In this article I propose and evaluate a ‘Recurrent IQN’ training algorithm, with the goal of scalable and sample-efficient learning for discrete action spaces. The algorithm combines the sample-efficient IQN algorithm with features from Rainbow and R2D2, potentially exceeding the current (sample-efficient) state-of-the-art on the Atari-57 benchmark by up to 50%. Full codebase is available here. Any constructive feedback is more than welcome.

Background

I’ve recently been working on applying RL to modern games with visual inputs and discrete action spaces. These games typically require at least 2 dedicated CPU cores, and do not have emulation environments like the ALE which speed up the game, so each ENV runs very slowly in ‘real time’ at around 15 steps per second (60fps with a frame-skip of 4). Even if I could somehow get 256 distributed envs the acting throughput would still be too low to work well with distributed q-learning algorithms such as APEX and R2D2 without costing a huge amount of resources and time.

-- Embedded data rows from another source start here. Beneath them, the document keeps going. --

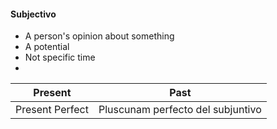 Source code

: #### Subjectivo
 - A person's opinion about something
 - A potential
 - Not specific time
 - 
| Present         | Past                              |
|-----------------|-----------------------------------|
| Present Perfect | Pluscunam perfecto del subjuntivo |
<!--stackedit_data:
eyJoaXN0b3J5IjpbLTEyMTIyOTgyNTddfQ==
-->
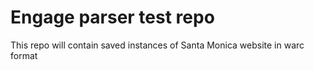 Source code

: # Engage parser test repo

This repo will contain saved instances of Santa Monica website in warc format
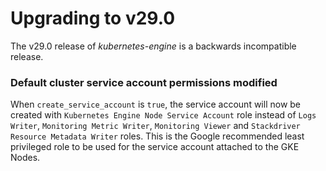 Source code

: # Upgrading to v29.0
The v29.0 release of *kubernetes-engine* is a backwards incompatible
release.

### Default cluster service account permissions modified

When `create_service_account` is `true`, the service account will now be created with `Kubernetes Engine Node Service Account` role instead of `Logs Writer`, `Monitoring Metric Writer`, `Monitoring Viewer` and `Stackdriver Resource Metadata Writer` roles.
This is the Google recommended least privileged role to be used for the service account attached to the GKE Nodes.

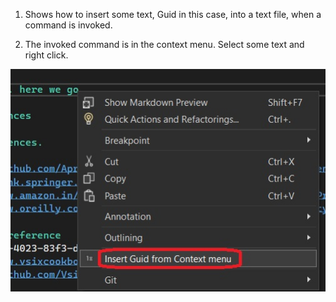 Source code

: 
1. Shows how to insert some text, Guid in this case, into a text file, when a command is invoked.

2. The invoked command is in the context menu. Select some text and right click.

![Context Menu](./images/50ContextMenu50.jpg) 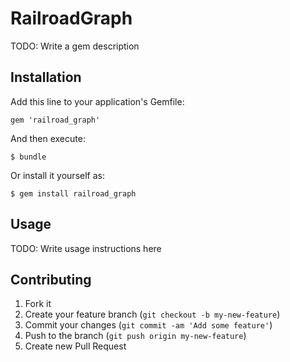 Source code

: # RailroadGraph

TODO: Write a gem description

## Installation

Add this line to your application's Gemfile:

    gem 'railroad_graph'

And then execute:

    $ bundle

Or install it yourself as:

    $ gem install railroad_graph

## Usage

TODO: Write usage instructions here

## Contributing

1. Fork it
2. Create your feature branch (`git checkout -b my-new-feature`)
3. Commit your changes (`git commit -am 'Add some feature'`)
4. Push to the branch (`git push origin my-new-feature`)
5. Create new Pull Request
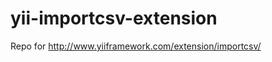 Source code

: yii-importcsv-extension
=======================

Repo for http://www.yiiframework.com/extension/importcsv/ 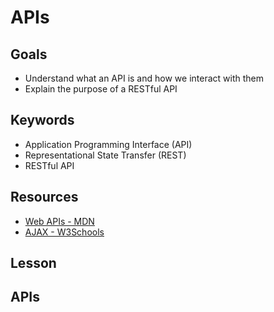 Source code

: # APIs

## Goals
* Understand what an API is and how we interact with them
* Explain the purpose of a RESTful API

## Keywords
* Application Programming Interface (API)
* Representational State Transfer (REST)
* RESTful API

## Resources

* [Web APIs - MDN](https://developer.mozilla.org/en-US/docs/Learn/JavaScript/Client-side_web_APIs/Introduction)
* [AJAX - W3Schools](https://www.w3schools.com/xml/ajax_intro.asp)

## Lesson

## APIs

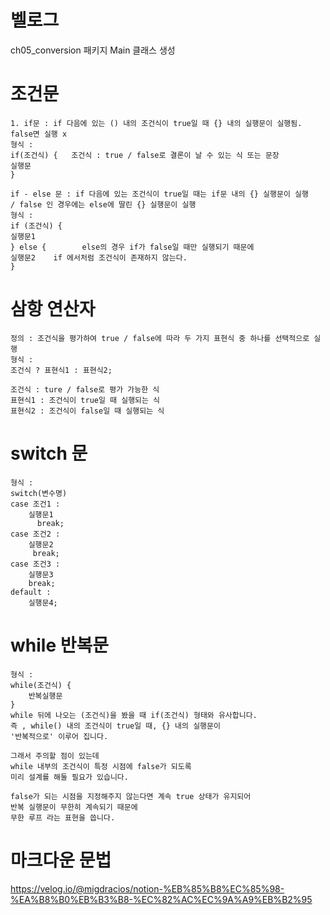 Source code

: # 벨로그

ch05_conversion 패키지
Main 클래스 생성

# 조건문
    1. if문 : if 다음에 있는 () 내의 조건식이 true일 때 {} 내의 실행문이 실행됨.
    false면 실행 x
    형식 :
    if(조건식) {   조건식 : true / false로 결론이 날 수 있는 식 또는 문장
    실행문
    }

    if - else 문 : if 다음에 있는 조건식이 true일 때는 if문 내의 {} 실행문이 실행
    / false 인 경우에는 else에 딸린 {} 실행문이 실행
    형식 :
    if (조건식) {
    실행문1
    } else {        else의 경우 if가 false일 때만 실행되기 때문에
    실행문2    if 에서처럼 조건식이 존재하지 않는다.
    }

   # 삼항 연산자
    정의 : 조건식을 평가하여 true / false에 따라 두 가지 표현식 중 하나를 선택적으로 실행
    형식 :
    조건식 ? 표현식1 : 표현식2;

    조건식 : ture / false로 평가 가능한 식
    표현식1 : 조건식이 true일 때 실행되는 식
    표현식2 : 조건식이 false일 때 실행되는 식

   # switch 문
    형식 :
    switch(변수명)
    case 조건1 :
        실행문1
          break;
    case 조건2 :
        실행문2
         break;
    case 조건3 :
        실행문3
        break;
    default :
        실행문4;

#  while 반복문
    형식 :
    while(조건식) {
        반복실행문
    }
    while 뒤에 나오는 (조건식)을 봤을 때 if(조건식) 형태와 유사합니다.
    즉 , while() 내의 조건식이 true일 때, {} 내의 실행문이
    '반복적으로' 이루어 집니다.

    그래서 주의할 점이 있는데
    while 내부의 조건식이 특정 시점에 false가 되도록
    미리 설계를 해둘 필요가 있습니다.

    false가 되는 시점을 지정해주지 않는다면 계속 true 상태가 유지되어
    반복 실행문이 무한히 계속되기 때문에
    무한 루프 라는 표현을 씁니다.

# 마크다운 문법
https://velog.io/@migdracios/notion-%EB%85%B8%EC%85%98-%EA%B8%B0%EB%B3%B8-%EC%82%AC%EC%9A%A9%EB%B2%95





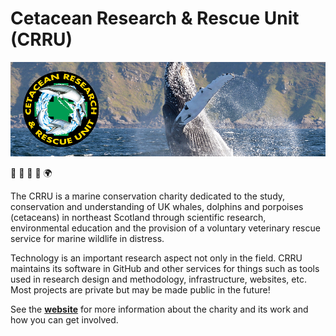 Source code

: # Cetacean Research & Rescue Unit (CRRU)

![banner](https://github.com/CRRU-UK/.github/raw/main/profile/banner-image.jpg?v1)

🐬 🐳 🐋 🦭 🌍

The CRRU is a marine conservation charity dedicated to the study, conservation and understanding of UK whales, dolphins and porpoises (cetaceans) in northeast Scotland through scientific research, environmental education and the provision of a voluntary veterinary rescue service for marine wildlife in distress.

Technology is an important research aspect not only in the field. CRRU maintains its software in GitHub and other services for things such as tools used in research design and methodology, infrastructure, websites, etc. Most projects are private but may be made public in the future!

See the [**website**](https://crru.org.uk) for more information about the charity and its work and how you can get involved.
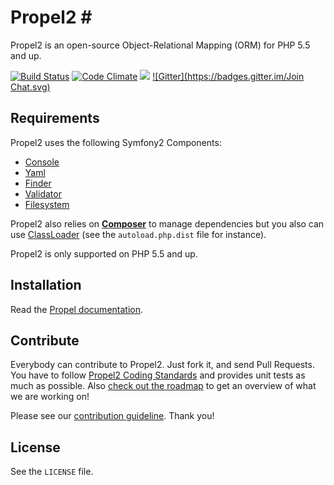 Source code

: # Propel2 #

Propel2 is an open-source Object-Relational Mapping (ORM) for PHP 5.5 and up.

[![Build Status](https://travis-ci.org/propelorm/Propel2.svg?branch=master)](https://travis-ci.org/propelorm/Propel2)
[![Code Climate](https://codeclimate.com/github/propelorm/Propel2/badges/gpa.svg)](https://codeclimate.com/github/propelorm/Propel2)
<a href="https://codeclimate.com/github/propelorm/Propel2"><img src="https://codeclimate.com/github/propelorm/Propel2/badges/coverage.svg" /></a>
[![Gitter](https://badges.gitter.im/Join Chat.svg)](https://gitter.im/propelorm/Propel)

## Requirements ##

Propel2 uses the following Symfony2 Components:

* [Console](https://github.com/symfony/Console)
* [Yaml](https://github.com/symfony/Yaml)
* [Finder](https://github.com/symfony/Finder)
* [Validator](https://github.com/symfony/Validator)
* [Filesystem](https://github.com/symfony/Filesystem)

Propel2 also relies on [**Composer**](https://github.com/composer/composer) to manage dependencies but you
also can use [ClassLoader](https://github.com/symfony/ClassLoader) (see the `autoload.php.dist` file for instance).

Propel2 is only supported on PHP 5.5 and up.


## Installation ##

Read the [Propel documentation](http://propelorm.org/documentation/01-installation.html).


## Contribute ##

Everybody can contribute to Propel2. Just fork it, and send Pull Requests.
You have to follow [Propel2 Coding Standards](https://github.com/propelorm/Propel2/wiki/Coding-Standards) and provides unit tests as much as possible. Also [check out the roadmap](https://github.com/propelorm/Propel2/wiki) to get an overview of what we are working on!

Please see our [contribution guideline](http://propelorm.org/contribute.html). Thank you!

## License ##

See the `LICENSE` file.
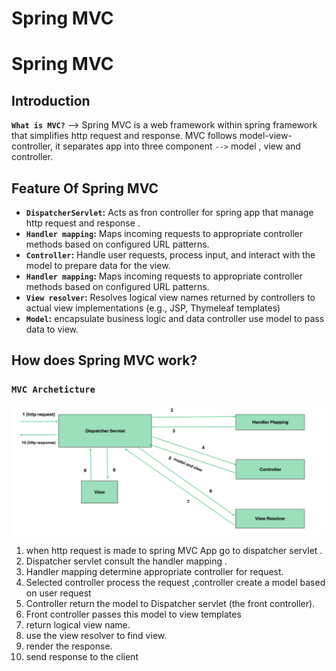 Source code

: # Spring MVC


# Spring MVC 

## Introduction
**`What is MVC?`** --> Spring MVC is a web framework within spring framework that simplifies http request and response.
MVC follows model-view-controller, it separates app into three component `-->` model , view and controller.

## Feature Of Spring MVC
- **`DispatcherServlet`:** Acts as fron controller for spring app that manage http request and response .
- **`Handler mapping`:**  Maps incoming requests to appropriate controller methods based on configured URL patterns.
- **`Controller`:** Handle user requests, process input, and interact with the model to prepare data for the view.
- **`Handler mapping`:** Maps incoming requests to appropriate controller methods based on configured URL patterns.
- **`View resolver`:** Resolves logical view names returned by controllers to actual view implementations (e.g., JSP, Thymeleaf templates)
- **`Model`:** encapsulate business logic and data controller use model to pass data to view.

## How does Spring MVC work? 
### `MVC Archeticture`
![archeticture](img/Arch.png)
1. when http request is made to spring MVC App  go to dispatcher servlet .
2. Dispatcher servlet consult the handler mapping .
3. Handler mapping determine appropriate controller for request.
4. Selected controller process the request ,controller create a model based on user request 
5. Controller return the model to Dispatcher servlet (the front controller).
6. Front controller passes this model to view templates 
7. return logical view name.   
8. use the view resolver to find view.
9. render the response.
10. send response to the client
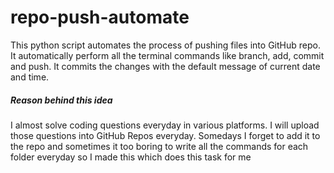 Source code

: # repo-push-automate
This python script automates the process of pushing files into GitHub repo. It automatically perform all the terminal commands like branch, add, commit and push. It commits the changes with the default message of current date and time. 

##### Reason behind this idea
I almost solve coding questions everyday in various platforms. I will upload those questions into GitHub Repos everyday. Somedays I forget to add it to the repo and sometimes it too boring to write all the commands for each folder everyday so I made this which does this task for me
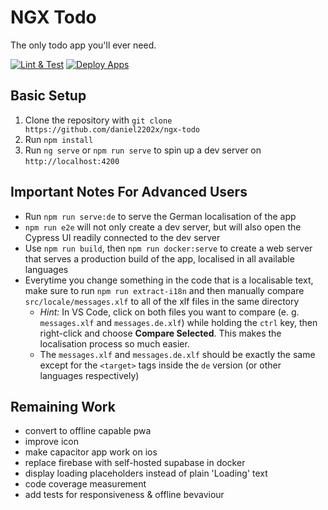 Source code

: # NGX Todo

The only todo app you'll ever need.

[![Lint & Test](https://github.com/daniel2202x/ngx-todo/actions/workflows/build-checks.yml/badge.svg)](https://github.com/daniel2202x/ngx-todo/actions/workflows/build-checks.yml)
[![Deploy Apps](https://github.com/daniel2202x/ngx-todo/actions/workflows/deploy-release.yml/badge.svg)](https://github.com/daniel2202x/ngx-todo/actions/workflows/deploy-release.yml)

## Basic Setup
1. Clone the repository with `git clone https://github.com/daniel2202x/ngx-todo`
2. Run `npm install`
3. Run `ng serve` or `npm run serve` to spin up a dev server on `http://localhost:4200`

## Important Notes For Advanced Users
- Run `npm run serve:de` to serve the German localisation of the app
- `npm run e2e` will not only create a dev server, but will also open the Cypress UI readily connected to the dev server
- Use `npm run build`, then `npm run docker:serve` to create a web server that serves a production build of the app, localised in all available languages
- Everytime you change something in the code that is a localisable text, make sure to run `npm run extract-i18n` and then manually compare `src/locale/messages.xlf` to all of the xlf files in the same directory
  - _Hint:_ In VS Code, click on both files you want to compare (e. g. `messages.xlf` and `messages.de.xlf`) while holding the `ctrl` key, then right-click and choose **Compare Selected**. This makes the localisation process so much easier.
  - The `messages.xlf` and `messages.de.xlf` should be exactly the same except for the `<target>` tags inside the `de` version (or other languages respectively)

## Remaining Work
- convert to offline capable pwa
- improve icon
- make capacitor app work on ios
- replace firebase with self-hosted supabase in docker
- display loading placeholders instead of plain 'Loading' text
- code coverage measurement
- add tests for responsiveness & offline bevaviour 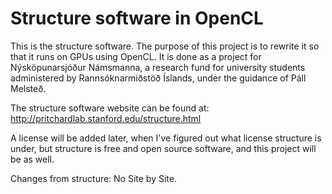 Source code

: Structure software in OpenCL
==================
This is the structure software. The purpose of this project is
to rewrite it so that it runs on GPUs using OpenCL. It is done as a project for Nýsköpunarsjóður Námsmanna, a research fund for university students administered by Rannsóknarmiðstöð Íslands, under the guidance of Páll Melsteð.

The structure software website can be found at:
http://pritchardlab.stanford.edu/structure.html

A license will be added later, when I've figured out what license structure is under, but structure is free and open source software, and this project will be as well.


Changes from structure:
    No Site by Site.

The current state of the art in discrete action spaces is R2D2 which does very high-throughput distributed acting, using an LSTM model (with an LSTM layer between the CNN and FC layers of the classic DQN model). R2D2 essentially solves Atari games, reaching super-human on almost all of them. However it is not sample efficient, requiring billions of acting and training steps to reach these results, and falling short of other algorithms at the typical sample-efficient threshold of 200M (total) environment frames.

In the sample-efficient Atari domain we have:

  • Rainbow which combines 6 separate DQN improvements each contributing to the final performance.
  • IQN (Implicit Quantile Networks) is the state of the art ‘pure’ q-learning algorithm, i.e. without any of the incremental DQN improvements, with final performance still coming close to that of Rainbow.
  • Impala (Deep Experts Variant) is a multi-actor distributed actor-critic algorithm with off-policy correction which achieves similar sample-efficient results at a very fast training rate, using a deeper and more complex model than the common Q-learning algorithms.

Recurrent IQN

Here, I propose a ‘toned down’ sample-efficient version of R2D2, using the same LSTM model, but combining it with IQN and additional rainbow and R2D2 features, which can achieve up to a ~50% improvement on the Atari-57 benchmark.

Training is done on batch sizes of 32x20 (32 independent length-20 sequences), compared to the 64x80 used in R2D2. Acting is done on 32 vectorized ENVs, which along with the large batch size (20x larger than Rainbow/IQN which do 32x1 batches) can reach 200M (total) environment frames on Atari in less than a day on a single machine. This allows for quick experimentation and hyperparmameter tuning.

The number of ENVs can possibly be reduced as a trade-off between training time and availability of multiple ENVs.

Full code is available in the RLtime Library.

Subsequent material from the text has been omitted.